(THE DATA begins)

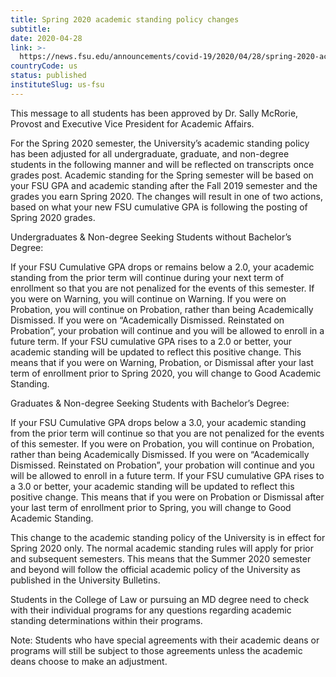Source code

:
 ```yaml
---
title: Spring 2020 academic standing policy changes
subtitle: 
date: 2020-04-28
link: >-
  https://news.fsu.edu/announcements/covid-19/2020/04/28/spring-2020-academic-standing-policy-changes/
countryCode: us
status: published
instituteSlug: us-fsu
---
```

This message to all students has been approved by Dr. Sally McRorie, Provost and Executive Vice President for Academic Affairs.

For the Spring 2020 semester, the University’s academic standing policy has been adjusted for all undergraduate, graduate, and non-degree students in the following manner and will be reflected on transcripts once grades post. Academic standing for the Spring semester will be based on your FSU GPA and academic standing after the Fall 2019 semester and the grades you earn Spring 2020. The changes will result in one of two actions, based on what your new FSU cumulative GPA is following the posting of Spring 2020 grades.

Undergraduates & Non-degree Seeking Students without Bachelor’s Degree:

If your FSU Cumulative GPA drops or remains below a 2.0, your academic standing from the prior term will continue during your next term of enrollment so that you are not penalized for the events of this semester. If you were on Warning, you will continue on Warning. If you were on Probation, you will continue on Probation, rather than being Academically Dismissed. If you were on “Academically Dismissed. Reinstated on Probation”, your probation will continue and you will be allowed to enroll in a future term. If your FSU cumulative GPA rises to a 2.0 or better, your academic standing will be updated to reflect this positive change. This means that if you were on Warning, Probation, or Dismissal after your last term of enrollment prior to Spring 2020, you will change to Good Academic Standing.

Graduates & Non-degree Seeking Students with Bachelor’s Degree:

If your FSU Cumulative GPA drops below a 3.0, your academic standing from the prior term will continue so that you are not penalized for the events of this semester. If you were on Probation, you will continue on Probation, rather than being Academically Dismissed. If you were on “Academically Dismissed. Reinstated on Probation”, your probation will continue and you will be allowed to enroll in a future term. If your FSU cumulative GPA rises to a 3.0 or better, your academic standing will be updated to reflect this positive change. This means that if you were on Probation or Dismissal after your last term of enrollment prior to Spring, you will change to Good Academic Standing.

This change to the academic standing policy of the University is in effect for Spring 2020 only. The normal academic standing rules will apply for prior and subsequent semesters. This means that the Summer 2020 semester and beyond will follow the official academic policy of the University as published in the University Bulletins.

Students in the College of Law or pursuing an MD degree need to check with their individual programs for any questions regarding academic standing determinations within their programs.

Note: Students who have special agreements with their academic deans or programs will still be subject to those agreements unless the academic deans choose to make an adjustment.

(THE DATA ends)

TASK STATEMENT
Tally how many lines of the data include the word "Seeking". Write the number and nothing else.

EXPECTED OUTPUT
2